I am often baffled in Japan by the extreme reactions provoked by the visitation of insects. A cockroach appearing somewhere can render grown men into quivering ninnies: a hornet mass hysteria (mind you, these can kill ; every year a number of people do die from the stings).

Even a tiny winged fly entering the classroom is a gateway to mayhem, though – much to my irritation. I am simply not bothered by them; a spider, providing it hides away somewhere, I can live with. Cicadas whirring towards me like clockwork kamikazes do make me scream, I will confess, but I like hearing them whizzing in the trees.

We are all different in our levels of entomological acceptance ; I have rescued giant stag beetles, mean no harm to them generally even if the swatting of mosquitoes happens almost unconsciously – when they draw blood I draw the line- but my personal phobia is most definitely the praying mantis.

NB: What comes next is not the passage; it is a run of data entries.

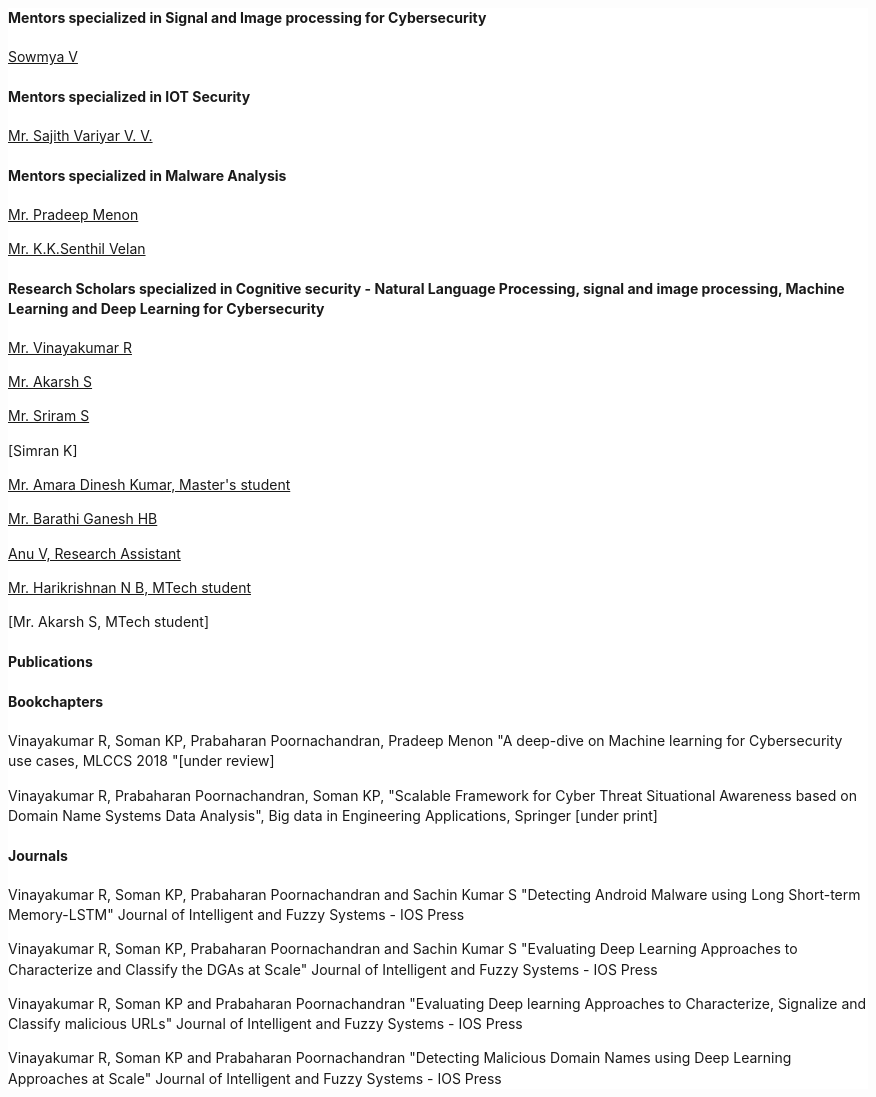 #### Mentors specialized in Signal and Image processing for Cybersecurity
[Sowmya V](http://nlp.amrita.edu/sowmyav/)

#### Mentors specialized in IOT Security
[Mr. Sajith Variyar V. V.](https://www.amrita.edu/faculty/vv-sajithvariyar)

#### Mentors specialized in Malware Analysis
[Mr. Pradeep Menon](https://lakhshyalabs.com/)

[Mr. K.K.Senthil Velan](https://lakhshyalabs.com/)

#### Research Scholars specialized in Cognitive security - Natural Language Processing, signal and image processing, Machine Learning and Deep Learning for Cybersecurity
[Mr. Vinayakumar R](https://vinayakumarr.github.io/)

[Mr. Akarsh S](https://nlp.amrita.edu/akarshs/)

[Mr. Sriram S](https://thecodinglama.github.io/)

[Simran K]

[Mr. Amara Dinesh Kumar, Master's student](https://dineshresearch.github.io/)

[Mr. Barathi Ganesh HB](https://barathiganesh-hb.github.io/)

[Anu V, Research Assistant](http://captanu.wordpress.com/)

[Mr. Harikrishnan N B, MTech student](https://harikrishnannb.blogspot.in/)

[Mr. Akarsh S, MTech student]

#### Publications

#### Bookchapters

Vinayakumar R, Soman KP, Prabaharan Poornachandran, Pradeep Menon "A deep-dive on Machine learning for Cybersecurity use cases, MLCCS 2018 "[under review]

Vinayakumar R, Prabaharan Poornachandran, Soman KP, "Scalable Framework for Cyber Threat Situational Awareness based on Domain
Name Systems Data Analysis", Big data in Engineering Applications, Springer [under print]

#### Journals

Vinayakumar R, Soman KP, Prabaharan Poornachandran and Sachin Kumar S "Detecting Android Malware using Long Short-term Memory-LSTM" Journal of Intelligent and Fuzzy Systems - IOS Press

Vinayakumar R, Soman KP, Prabaharan Poornachandran and Sachin Kumar S "Evaluating Deep Learning Approaches to Characterize and Classify the DGAs at Scale" Journal of Intelligent and Fuzzy Systems - IOS Press

Vinayakumar R, Soman KP and Prabaharan Poornachandran "Evaluating Deep learning Approaches to Characterize, Signalize and Classify malicious URLs" Journal of Intelligent and Fuzzy Systems - IOS Press

Vinayakumar R, Soman KP and Prabaharan Poornachandran "Detecting Malicious Domain Names using Deep Learning Approaches at Scale" Journal of Intelligent and Fuzzy Systems - IOS Press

Much as I understand some people’s fascination with them, these green, swivel-headed, limb articulated leaf gleaming monstrosities viscerally repulse me at the deepest level ; once in our old house there was one on the washing line grinning down at me like an alien from a 50’s b-movie and I was screeching in octaves I didn’t even know I had inside me; firing gallons of water from the garden hose pipe did nothing to deter the creature : ( in my mind ) it slowly advanced towards me ; I had to run, ashamed, shrieking and undignified in immediate earshot of the neighbors.

On Wednesday, I had just finished writing the previous post on The Black Narcissus when THIS appeared out of nowhere a few feet away in our upstairs hallway.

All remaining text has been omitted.